Une loi et une politique nationale viendront encadrer les proches aidants

QUÉBEC — Une loi, une politique nationale, un plan d’action, un observatoire: le gouvernement Legault entend multiplier les moyens destinés à reconnaître et mieux encadrer le rôle joué par les proches aidants.

La ministre des Aînés, Marguerite Blais, a déposé jeudi le projet de loi 56, qui vise à mieux soutenir l’action de ces proches qui se dévouent auprès des personnes âgées.

En conférence de presse, elle a qualifié le geste d’«historique».

Québec veut mieux reconnaître leur contribution. Selon les estimations gouvernementales, on compterait 1,6 million de proches aidants au Québec.

Par cette loi, le gouvernement a aussi l’intention de créer un Observatoire québécois de la proche aidance, qui verra à fournir de l’information «fiable et objective» sur la proche aidance.

Il devra de plus présenter au gouvernement des «indicateurs pour mesurer la qualité de vie, la santé et le bien-être des personnes proches aidantes», tout en évaluant l’impact des gestes du gouvernement accomplis à leur intention.

On prévoit aussi qu’un plan d’action gouvernemental destiné aux proches aidants devra être préparé tous les cinq ans.

Les différents ministères devront prendre en compte les principes directeurs de la future politique nationale dans leurs programmes et services.

Le projet de loi 56 ne pourra pas être étudié et adopté avant l’automne.

Comment définir un proche aidant? Il s’agit aux yeux de la loi de «toute personne qui, de façon continue ou occasionnelle, apporte un soutien significatif à un membre de son entourage qui présente une incapacité temporaire ou permanente et avec qui elle partage un lien affectif, qu’il soit familial ou non».

Le soutien en question doit être offert à titre non professionnel, dans un cadre informel.

Il peut prendre différentes formes: aide au transport, aux soins personnels ou aux travaux domestiques.

Sur le plan financier, une analyse sera faite à savoir si Québec va continuer à soutenir les organismes offrant du répit aux proches aidants ou s’il optera plutôt pour leur verser de l’argent directement, a indiqué Mme Blais.

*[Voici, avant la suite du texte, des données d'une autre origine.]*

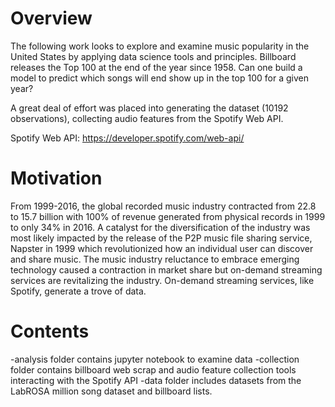 # Overview 

The following work looks to explore and examine music popularity in the United States 
by applying data science tools and principles.  Billboard releases the Top 100 at the end
of the year since 1958.  Can one build a model to predict which songs will end show up in 
the top 100 for a given year? 

A great deal of effort was placed into generating the dataset (10192 observations), collecting 
audio features from the Spotify Web API.  

Spotify Web API: https://developer.spotify.com/web-api/

# Motivation 

From 1999-2016, the global recorded music industry contracted from 22.8
to 15.7 billion with 100% of revenue generated from physical records in 1999
to only 34% in 2016. A catalyst for the diversification of the industry was
most likely impacted by the release of the P2P music file sharing service, Napster
in 1999 which revolutionized how an individual user can discover and share music.
The music industry reluctance to embrace emerging technology caused a contraction 
in market share but on-demand streaming services are revitalizing the industry.  On-demand 
streaming services, like Spotify, generate a trove of data. 

#  Contents

-analysis folder contains jupyter notebook to examine data
-collection folder contains billboard web scrap and audio feature collection tools interacting with the
Spotify API
-data folder includes datasets from the LabROSA million song dataset and billboard lists. 
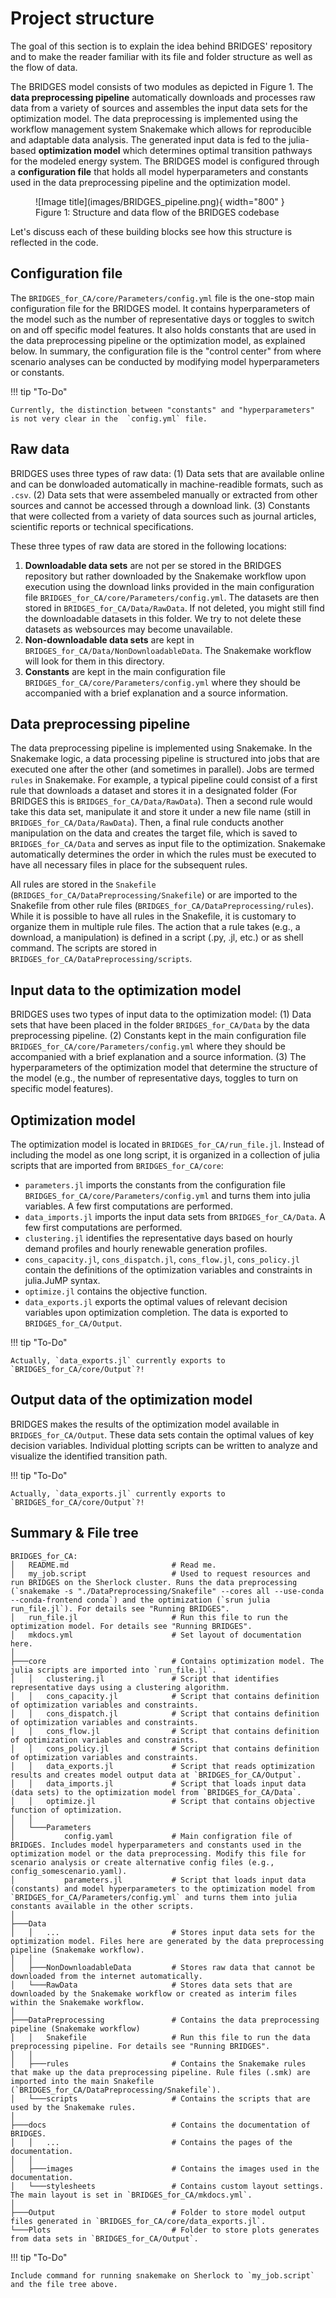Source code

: # Project structure

The goal of this section is to explain the idea behind BRIDGES' repository and to make the reader familiar with its file and folder structure as well as the flow of data. 

The BRIDGES model consists of two modules as depicted in Figure 1. The **data preprocessing pipeline** automatically downloads and processes raw data from a variety of sources and assembles the input data sets for the optimization model. The data preprocessing is implemented using the workflow management system Snakemake which allows for reproducible and adaptable data analysis. The generated input data is fed to the julia-based **optimization model** which determines optimal transition pathways for the modeled energy system. The BRIDGES model is configured through a **configuration file** that holds all model hyperparameters and constants used in the data preprocessing pipeline and the optimization model.

<figure markdown>
  ![Image title](images/BRIDGES_pipeline.png){ width="800" }
  <figcaption>Figure 1: Structure and data flow of the BRIDGES codebase</figcaption>
</figure>

Let's discuss each of these building blocks see how this structure is reflected in the code.

## Configuration file

The `BRIDGES_for_CA/core/Parameters/config.yml` file is the one-stop main configuration file for the BRIDGES model. It contains hyperparameters of the model such as the number of representative days or toggles to switch on and off specific model features. It also holds constants that are used in the data preprocessing pipeline or the optimization model, as explained below. In summary, the configuration file is the "control center" from where scenario analyses can be conducted by modifying model hyperparameters or constants. 

!!! tip "To-Do"

    Currently, the distinction between "constants" and "hyperparameters" is not very clear in the  `config.yml` file.

## Raw data

BRIDGES uses three types of raw data: (1) Data sets that are available online and can be donwloaded automatically in machine-readible formats, such as `.csv`. (2) Data sets that were assembeled manually or extracted from other sources and cannot be accessed through a download link. (3) Constants that were collected from a variety of data sources such as journal articles, scientific reports or technical specifications.

These three types of raw data are stored in the following locations:

1. **Downloadable data sets** are not per se stored in the BRIDGES repository but rather downloaded by the Snakemake workflow upon execution using the download links provided in the main configuration file `BRIDGES_for_CA/core/Parameters/config.yml`. The datasets are then stored in `BRIDGES_for_CA/Data/RawData`. If not deleted, you might still find the downloadable datasets in this folder. We try to not delete these datasets as websources may become unavailable.
2. **Non-downloadable data sets** are kept in `BRIDGES_for_CA/Data/NonDownloadableData`. The Snakemake workflow will look for them in this directory.
3. **Constants** are kept in the main configuration file `BRIDGES_for_CA/core/Parameters/config.yml` where they should be accompanied with a brief explanation and a source information.

## Data preprocessing pipeline

The data preprocessing pipeline is implemented using Snakemake. In the Snakemake logic, a data processing pipeline is structured into jobs that are executed one after the other (and sometimes in parallel). Jobs are termed `rules` in Snakemake. For example, a typical pipeline could consist of a first rule that downloads a dataset and stores it in a designated folder (For BRIDGES this is `BRIDGES_for_CA/Data/RawData`). Then a second rule would take this data set, manipulate it and store it under a new file name (still in `BRIDGES_for_CA/Data/RawData`). Then, a final rule conducts another manipulation on the data and creates the target file, which is saved to `BRIDGES_for_CA/Data` and serves as input file to the optimization. Snakemake automatically determines the order in which the rules must be executed to have all necessary files in place for the subsequent rules. 

All rules are stored in the `Snakefile` (`BRIDGES_for_CA/DataPreprocessing/Snakefile`) or are imported to the Snakefile from other rule files (`BRIDGES_for_CA/DataPreprocessing/rules`). While it is possible to have all rules in the Snakefile, it is customary to organize them in multiple rule files. The action that a rule takes (e.g., a download, a manipulation) is defined in a script (.py, .jl, etc.) or as shell command. The scripts are stored in `BRIDGES_for_CA/DataPreprocessing/scripts`.

## Input data to the optimization model

BRIDGES uses two types of input data to the optimization model: (1) Data sets that have been placed in the folder `BRIDGES_for_CA/Data` by the data preprocessing pipeline. (2) Constants kept in the main configuration file `BRIDGES_for_CA/core/Parameters/config.yml` where they should be accompanied with a brief explanation and a source information. (3) The hyperparameters of the optimization model that determine the structure of the model (e.g., the number of representative days, toggles to turn on specific model features).

## Optimization model

The optimization model is located in `BRIDGES_for_CA/run_file.jl`. Instead of including the model as one long script, it is organized in a collection of julia scripts that are imported from `BRIDGES_for_CA/core`:

* `parameters.jl` imports the constants from the configuration file `BRIDGES_for_CA/core/Parameters/config.yml` and turns them into julia variables. A few first computations are performed.
* `data_imports.jl` imports the input data sets from `BRIDGES_for_CA/Data`. A few first computations are performed.
* `clustering.jl` identifies the representative days based on hourly demand profiles and hourly renewable generation profiles.
* `cons_capacity.jl`, `cons_dispatch.jl`, `cons_flow.jl`, `cons_policy.jl` contain the definitions of the optimization variables and constraints in julia.JuMP syntax.
* `optimize.jl` contains the objective function.
* `data_exports.jl` exports the optimal values of relevant decision variables upon optimization completion. The data is exported to `BRIDGES_for_CA/Output`.

!!! tip "To-Do"

    Actually, `data_exports.jl` currently exports to `BRIDGES_for_CA/core/Output`?!

## Output data of the optimization model

BRIDGES makes the results of the optimization model available in `BRIDGES_for_CA/Output`. These data sets contain the optimal values of key decision variables. Individual plotting scripts can be written to analyze and visualize the identified transition path. 

!!! tip "To-Do"

    Actually, `data_exports.jl` currently exports to `BRIDGES_for_CA/core/Output`?!


## Summary & File tree

    BRIDGES_for_CA:
    │   README.md                       # Read me.
    │   my_job.script                   # Used to request resources and run BRIDGES on the Sherlock cluster. Runs the data preprocessing (`snakemake -s "./DataPreprocessing/Snakefile" --cores all --use-conda --conda-frontend conda`) and the optimization (`srun julia run_file.jl`). For details see "Running BRIDGES".
    │   run_file.jl                     # Run this file to run the optimization model. For details see "Running BRIDGES".
    │   mkdocs.yml                      # Set layout of documentation here.
    │   
    ├───core                            # Contains optimization model. The julia scripts are imported into `run_file.jl`.   
    │   │   clustering.jl               # Script that identifies representative days using a clustering algorithm.
    │   │   cons_capacity.jl            # Script that contains definition of optimization variables and constraints.
    │   │   cons_dispatch.jl            # Script that contains definition of optimization variables and constraints.
    │   │   cons_flow.jl                # Script that contains definition of optimization variables and constraints.
    │   │   cons_policy.jl              # Script that contains definition of optimization variables and constraints.
    │   │   data_exports.jl             # Script that reads optimization results and creates model output data at `BRIDGES_for_CA/Output`.
    │   │   data_imports.jl             # Script that loads input data (data sets) to the optimization model from `BRIDGES_for_CA/Data`.
    │   │   optimize.jl                 # Script that contains objective function of optimization.
    │   │   
    │   └───Parameters
    │           config.yaml             # Main configration file of BRIDGES. Includes model hyperparameters and constants used in the optimization model or the data preprocessing. Modify this file for scenario analysis or create alternative config files (e.g., config_somescenario.yaml).
    │           parameters.jl           # Script that loads input data (constants) and model hyperparameters to the optimization model from `BRIDGES_for_CA/Parameters/config.yml` and turns them into julia constants available in the other scripts.
    │
    ├───Data
    │   │   ...                         # Stores input data sets for the optimization model. Files here are generated by the data preprocessing pipeline (Snakemake workflow).
    │   │
    │   ├───NonDownloadableData         # Stores raw data that cannot be downloaded from the internet automatically.
    │   └───RawData                     # Stores data sets that are downloaded by the Snakemake workflow or created as interim files within the Snakemake workflow.
    │
    ├───DataPreprocessing               # Contains the data preprocessing pipeline (Snakemake workflow)
    │   │   Snakefile                   # Run this file to run the data preprocessing pipeline. For details see "Running BRIDGES".
    │   │
    │   ├───rules                       # Contains the Snakemake rules that make up the data preprocessing pipeline. Rule files (.smk) are imported into the main Snakefile (`BRIDGES_for_CA/DataPreprocessing/Snakefile`).
    │   └───scripts                     # Contains the scripts that are used by the Snakemake rules.
    │
    ├───docs                            # Contains the documentation of BRIDGES. 
    │   │   ...                         # Contains the pages of the documentation.
    │   │
    │   ├───images                      # Contains the images used in the documentation.
    │   └───stylesheets                 # Contains custom layout settings. The main layout is set in `BRIDGES_for_CA/mkdocs.yml`. 
    │
    ├───Output                          # Folder to store model output files generated in `BRIDGES_for_CA/core/data_exports.jl`.
    └───Plots                           # Folder to store plots generates from data sets in `BRIDGES_for_CA/Output`.

!!! tip "To-Do"

    Include command for running snakemake on Sherlock to `my_job.script` and the file tree above.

Québec s’est engagé à offrir davantage de services de répit aux proches aidants, souvent confrontés à vivre de la détresse en raison de la lourdeur de la tâche.

La ministre souligne que la loi aura un impact direct et concret, puisque le réseau de la santé aura l’obligation légale «d’évaluer la santé et le bien-être de la personne proche aidante et surtout de ne pas l’instrumentaliser».

Au contraire, l’opposition libérale estime que le projet de loi amène de nouvelles structures, mais rien pour aider véritablement les proches aidants au quotidien.

«Si je suis un proche aidant, rien dans ce projet de loi ne vient m’aider. On ajoute des structures, on annonce des intentions, mais rien de concret. Avec la tragédie que nous vivons actuellement dans les CHSLD, je me serais attendu à un projet de loi qui réponde à de véritables besoins», a commenté la députée libérale Monique Sauvé.

Québec solidaire propose plutôt de créer une allocation pour les proches aidants. «À la place des crédits d’impôt compliqués, j’ai proposé il y a un mois de créer un programme unique au Québec: l’Allocation pour proches aidant-es», a indiqué la députée Catherine Dorion.

Le réseau FADOQ a salué la proposition gouvernementale, attendue depuis longtemps.

«Il s’agit d’un gain majeur pour notre organisation, qui estime que ce statut juridique était nécessaire afin que les proches aidants puissent obtenir certains droits qui faciliteront l’accomplissement de leurs tâches au quotidien. Par exemple, l’accès au dossier médical de la personne aidée pourrait être facilité», a déclaré la présidente du Réseau FADOQ, Gisèle Tassé-Goodman.